* REQUIREMENT *
Across the records that follow, determine how many lines contain "blhelias" and give only the resulting number.

Stored data:
┌────────

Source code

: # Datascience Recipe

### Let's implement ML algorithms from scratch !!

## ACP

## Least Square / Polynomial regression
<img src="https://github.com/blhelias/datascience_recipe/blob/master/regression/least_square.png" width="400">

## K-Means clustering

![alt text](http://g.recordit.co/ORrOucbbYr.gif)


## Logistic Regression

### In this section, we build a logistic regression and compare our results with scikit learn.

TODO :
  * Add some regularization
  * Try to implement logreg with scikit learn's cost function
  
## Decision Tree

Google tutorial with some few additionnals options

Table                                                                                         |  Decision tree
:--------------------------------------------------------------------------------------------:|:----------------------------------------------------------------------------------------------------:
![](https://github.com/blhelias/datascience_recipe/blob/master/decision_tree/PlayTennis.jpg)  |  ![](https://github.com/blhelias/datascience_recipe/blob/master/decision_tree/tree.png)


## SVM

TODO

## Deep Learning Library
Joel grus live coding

└────────

* EXERCISE OUTPUT *
2